TRY IT – Write out the full set of records below exactly.

(Saved entries)
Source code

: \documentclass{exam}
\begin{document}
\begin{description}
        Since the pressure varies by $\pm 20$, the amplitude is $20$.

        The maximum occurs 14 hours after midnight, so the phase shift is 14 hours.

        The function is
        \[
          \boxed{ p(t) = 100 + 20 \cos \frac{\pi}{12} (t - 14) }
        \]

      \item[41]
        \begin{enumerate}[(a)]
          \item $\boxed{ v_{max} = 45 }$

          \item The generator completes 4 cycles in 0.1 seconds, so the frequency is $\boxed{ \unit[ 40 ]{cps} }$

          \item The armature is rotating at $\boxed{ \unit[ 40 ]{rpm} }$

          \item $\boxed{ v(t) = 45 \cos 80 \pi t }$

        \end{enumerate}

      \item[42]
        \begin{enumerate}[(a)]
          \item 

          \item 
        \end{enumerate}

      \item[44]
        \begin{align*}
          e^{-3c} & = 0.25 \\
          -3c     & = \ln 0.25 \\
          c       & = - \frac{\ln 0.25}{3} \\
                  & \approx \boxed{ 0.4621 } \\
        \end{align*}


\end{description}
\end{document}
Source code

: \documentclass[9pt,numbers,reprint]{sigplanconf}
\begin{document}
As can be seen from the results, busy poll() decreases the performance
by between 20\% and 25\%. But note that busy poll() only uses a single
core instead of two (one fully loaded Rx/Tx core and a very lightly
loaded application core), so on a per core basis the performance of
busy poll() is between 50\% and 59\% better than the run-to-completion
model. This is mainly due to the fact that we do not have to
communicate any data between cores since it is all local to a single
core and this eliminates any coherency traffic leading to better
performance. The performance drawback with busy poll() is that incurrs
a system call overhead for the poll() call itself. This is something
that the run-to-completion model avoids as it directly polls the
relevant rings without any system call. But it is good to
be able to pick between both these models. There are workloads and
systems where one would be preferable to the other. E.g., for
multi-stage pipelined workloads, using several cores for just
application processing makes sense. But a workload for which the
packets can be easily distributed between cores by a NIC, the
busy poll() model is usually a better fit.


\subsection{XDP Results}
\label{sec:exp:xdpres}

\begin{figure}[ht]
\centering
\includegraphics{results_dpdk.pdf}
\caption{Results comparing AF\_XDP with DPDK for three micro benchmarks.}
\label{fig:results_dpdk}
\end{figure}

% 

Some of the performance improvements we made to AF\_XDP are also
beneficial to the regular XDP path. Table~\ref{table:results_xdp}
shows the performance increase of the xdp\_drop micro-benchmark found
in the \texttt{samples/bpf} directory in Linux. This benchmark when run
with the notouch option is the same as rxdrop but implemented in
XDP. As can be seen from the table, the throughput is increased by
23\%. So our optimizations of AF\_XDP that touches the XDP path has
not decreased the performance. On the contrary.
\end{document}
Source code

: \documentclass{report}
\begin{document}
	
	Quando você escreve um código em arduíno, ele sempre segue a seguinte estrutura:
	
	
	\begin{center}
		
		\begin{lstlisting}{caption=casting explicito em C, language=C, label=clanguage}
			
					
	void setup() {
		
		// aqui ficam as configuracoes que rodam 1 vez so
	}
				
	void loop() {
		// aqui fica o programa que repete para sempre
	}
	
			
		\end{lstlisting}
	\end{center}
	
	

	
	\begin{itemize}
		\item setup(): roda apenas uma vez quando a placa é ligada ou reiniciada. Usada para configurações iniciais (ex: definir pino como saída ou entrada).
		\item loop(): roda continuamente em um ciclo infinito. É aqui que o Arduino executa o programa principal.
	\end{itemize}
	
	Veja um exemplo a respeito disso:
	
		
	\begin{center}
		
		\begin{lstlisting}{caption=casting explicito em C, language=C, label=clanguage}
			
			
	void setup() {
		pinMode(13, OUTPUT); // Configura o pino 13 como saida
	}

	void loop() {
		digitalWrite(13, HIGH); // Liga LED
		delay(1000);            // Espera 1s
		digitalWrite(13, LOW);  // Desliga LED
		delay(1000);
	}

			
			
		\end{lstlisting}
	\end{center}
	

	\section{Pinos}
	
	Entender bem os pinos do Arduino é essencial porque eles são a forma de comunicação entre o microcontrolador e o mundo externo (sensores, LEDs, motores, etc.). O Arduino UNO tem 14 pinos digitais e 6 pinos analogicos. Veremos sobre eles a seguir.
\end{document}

TASK RESULT –
Source code

: \documentclass{exam}
\begin{document}
\begin{description}
        Since the pressure varies by $\pm 20$, the amplitude is $20$.

        The maximum occurs 14 hours after midnight, so the phase shift is 14 hours.

        The function is
        \[
          \boxed{ p(t) = 100 + 20 \cos \frac{\pi}{12} (t - 14) }
        \]

      \item[41]
        \begin{enumerate}[(a)]
          \item $\boxed{ v_{max} = 45 }$

          \item The generator completes 4 cycles in 0.1 seconds, so the frequency is $\boxed{ \unit[ 40 ]{cps} }$

          \item The armature is rotating at $\boxed{ \unit[ 40 ]{rpm} }$

          \item $\boxed{ v(t) = 45 \cos 80 \pi t }$

        \end{enumerate}

      \item[42]
        \begin{enumerate}[(a)]
          \item 

          \item 
        \end{enumerate}

      \item[44]
        \begin{align*}
          e^{-3c} & = 0.25 \\
          -3c     & = \ln 0.25 \\
          c       & = - \frac{\ln 0.25}{3} \\
                  & \approx \boxed{ 0.4621 } \\
        \end{align*}


\end{description}
\end{document}
Source code

: \documentclass[9pt,numbers,reprint]{sigplanconf}
\begin{document}
As can be seen from the results, busy poll() decreases the performance
by between 20\% and 25\%. But note that busy poll() only uses a single
core instead of two (one fully loaded Rx/Tx core and a very lightly
loaded application core), so on a per core basis the performance of
busy poll() is between 50\% and 59\% better than the run-to-completion
model. This is mainly due to the fact that we do not have to
communicate any data between cores since it is all local to a single
core and this eliminates any coherency traffic leading to better
performance. The performance drawback with busy poll() is that incurrs
a system call overhead for the poll() call itself. This is something
that the run-to-completion model avoids as it directly polls the
relevant rings without any system call. But it is good to
be able to pick between both these models. There are workloads and
systems where one would be preferable to the other. E.g., for
multi-stage pipelined workloads, using several cores for just
application processing makes sense. But a workload for which the
packets can be easily distributed between cores by a NIC, the
busy poll() model is usually a better fit.


\subsection{XDP Results}
\label{sec:exp:xdpres}

\begin{figure}[ht]
\centering
\includegraphics{results_dpdk.pdf}
\caption{Results comparing AF\_XDP with DPDK for three micro benchmarks.}
\label{fig:results_dpdk}
\end{figure}

% 

Some of the performance improvements we made to AF\_XDP are also
beneficial to the regular XDP path. Table~\ref{table:results_xdp}
shows the performance increase of the xdp\_drop micro-benchmark found
in the \texttt{samples/bpf} directory in Linux. This benchmark when run
with the notouch option is the same as rxdrop but implemented in
XDP. As can be seen from the table, the throughput is increased by
23\%. So our optimizations of AF\_XDP that touches the XDP path has
not decreased the performance. On the contrary.
\end{document}
Source code

: \documentclass{report}
\begin{document}
	
	Quando você escreve um código em arduíno, ele sempre segue a seguinte estrutura:
	
	
	\begin{center}
		
		\begin{lstlisting}{caption=casting explicito em C, language=C, label=clanguage}
			
					
	void setup() {
		
		// aqui ficam as configuracoes que rodam 1 vez so
	}
				
	void loop() {
		// aqui fica o programa que repete para sempre
	}
	
			
		\end{lstlisting}
	\end{center}
	
	

	
	\begin{itemize}
		\item setup(): roda apenas uma vez quando a placa é ligada ou reiniciada. Usada para configurações iniciais (ex: definir pino como saída ou entrada).
		\item loop(): roda continuamente em um ciclo infinito. É aqui que o Arduino executa o programa principal.
	\end{itemize}
	
	Veja um exemplo a respeito disso:
	
		
	\begin{center}
		
		\begin{lstlisting}{caption=casting explicito em C, language=C, label=clanguage}
			
			
	void setup() {
		pinMode(13, OUTPUT); // Configura o pino 13 como saida
	}

	void loop() {
		digitalWrite(13, HIGH); // Liga LED
		delay(1000);            // Espera 1s
		digitalWrite(13, LOW);  // Desliga LED
		delay(1000);
	}

			
			
		\end{lstlisting}
	\end{center}
	

	\section{Pinos}
	
	Entender bem os pinos do Arduino é essencial porque eles são a forma de comunicação entre o microcontrolador e o mundo externo (sensores, LEDs, motores, etc.). O Arduino UNO tem 14 pinos digitais e 6 pinos analogicos. Veremos sobre eles a seguir.
\end{document}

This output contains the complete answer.